Kentucky Republican Sen. Rand Paul wants you to know that none of his fellow potential 2016 presidential contenders have a foreign policy quite like Ronald Reagan’s.
“Every Republican likes to think he or she is the next Ronald Reagan,” he wrote in an op-ed for Breitbart News, responding to an attack by Texas Republican Sen. Ted Cruz. “Some who say this do so for lack of their own ideas and agenda. Reagan was a great leader and President. But too often people make him into something he wasn’t in order to serve their own political purposes.”
“[A]lmost all of us in the party are big fans of Ronald Reagan,” Paul told Sean Hannity on Fox News in yet another defense of his foreign policy. “I’ve always been a big fan of peace through strength.”
Paul may be right when he says that none of the Republicans considering a White House run in 2016 have a foreign policy outlook exactly like Reagan’s. But what’s undeniable is that Paul’s foreign policy is far and away the least Reaganeque of any of the possible 2016 Republican presidential contenders.
What Paul is trying to do is muddy the waters on Reagan’s foreign policy legacy in order to hide the reality that his foreign policy outlook bears no resemblance to that of the Gipper’s — and, more broadly, is wildly out of touch with the Republican mainstream. Sure, Reagan engaged in diplomacy, even occasionally when some in his own party believed it inadvisable. But that hardly makes Reagan a Rand Paul-style non-interventionist. Far from it.
Paul says he, like Reagan, supports “peace through strength.” Except Reagan’s notion of “peace through strength” focused on increasing military spending. Paul has not yet discovered a military cut he didn’t like.

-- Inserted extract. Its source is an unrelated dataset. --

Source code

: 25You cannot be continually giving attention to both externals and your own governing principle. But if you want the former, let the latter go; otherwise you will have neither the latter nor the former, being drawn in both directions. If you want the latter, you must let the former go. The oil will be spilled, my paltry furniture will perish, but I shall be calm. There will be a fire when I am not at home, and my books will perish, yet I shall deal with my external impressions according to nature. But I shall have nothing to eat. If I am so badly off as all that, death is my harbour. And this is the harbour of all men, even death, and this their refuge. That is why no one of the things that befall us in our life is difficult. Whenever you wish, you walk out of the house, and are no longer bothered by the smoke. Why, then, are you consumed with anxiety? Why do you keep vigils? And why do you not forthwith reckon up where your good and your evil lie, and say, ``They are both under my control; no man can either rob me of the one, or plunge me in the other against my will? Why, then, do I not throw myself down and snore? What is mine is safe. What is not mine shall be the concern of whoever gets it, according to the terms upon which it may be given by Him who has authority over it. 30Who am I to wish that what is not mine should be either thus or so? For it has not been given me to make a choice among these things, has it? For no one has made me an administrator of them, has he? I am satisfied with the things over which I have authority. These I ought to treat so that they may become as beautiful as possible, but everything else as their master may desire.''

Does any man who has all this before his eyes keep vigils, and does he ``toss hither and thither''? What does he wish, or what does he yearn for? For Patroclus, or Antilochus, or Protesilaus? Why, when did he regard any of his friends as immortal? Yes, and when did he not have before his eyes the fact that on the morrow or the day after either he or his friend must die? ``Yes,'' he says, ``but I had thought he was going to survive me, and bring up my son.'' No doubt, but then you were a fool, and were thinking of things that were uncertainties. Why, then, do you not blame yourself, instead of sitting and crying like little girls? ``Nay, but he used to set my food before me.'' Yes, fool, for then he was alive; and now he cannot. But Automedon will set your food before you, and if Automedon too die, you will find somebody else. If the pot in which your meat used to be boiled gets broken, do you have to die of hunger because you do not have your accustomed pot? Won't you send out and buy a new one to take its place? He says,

Reagan called the Soviet Union an “evil empire” and believed it had to be confronted. When the turmoil in Ukraine erupted and some Republicans urged President Barack Obama to get tough with Vladimir Putin to prevent Russian interference in the country, Paul’s first reaction was to tell the Washington Post that we need to seek a “respectful relationship” with Russia — as if the reason Putin was behaving badly was due to a lack of American “thanks yous” and “pleases.”
Reagan invaded Grenada to overthrow the communist regime and protect the American medical students studying there, supported the Mujahideen in Afghanistan in their fight to push the Soviets out and provided funding and military assistance to the Contras in Nicaragua to fight the Soviet-supported Sandinista regime.
“We must stand by our democratic allies,” he declared in his 1985 State of the Union Address. “And we must not break faith with those who are risking their lives — on every continent, from Afghanistan to Nicaragua — to defy Soviet-supported aggression and secure rights which have been ours from birth.”
“Support for freedom fighters is self-defense,” he stated.
Does Rand Paul agree with any of the steps Reagan took to support freedom and stop the spread of communism in the 1980s? Can you imagine him uttering Reagan’s words?
Paul is right in saying that Reagan was no warmonger. Reagan detested war — he even thought Mutual Assured Destruction was fundamentally immoral. But just because Reagan was willing to engage in diplomacy doesn’t mean he was a Rand Paul-style non-interventionist. Reagan believed in a proactive American foreign policy in order to “roll back” the spread of communism and shape the world in a way beneficial to the West. He used many different tools to achieve his goals, including diplomacy, covert action and overt military intervention.
Paul, in contrast, believes “blowback” from American interventions often outweighs whatever good is trying to be achieved. That’s a fair outlook to have and Paul would be better served making his case for his foreign policy worldview rather than pretending that Reagan’s foreign policy is wildly misunderstood by everyone but him.
Even if none of the other 2016 presidential contenders perfectly match Reagan’s foreign policy outlook, all of them match it a whole lot better than Paul does. Paul’s foreign policy resembles Reagan’s in the same way a unicycle resembles a banana.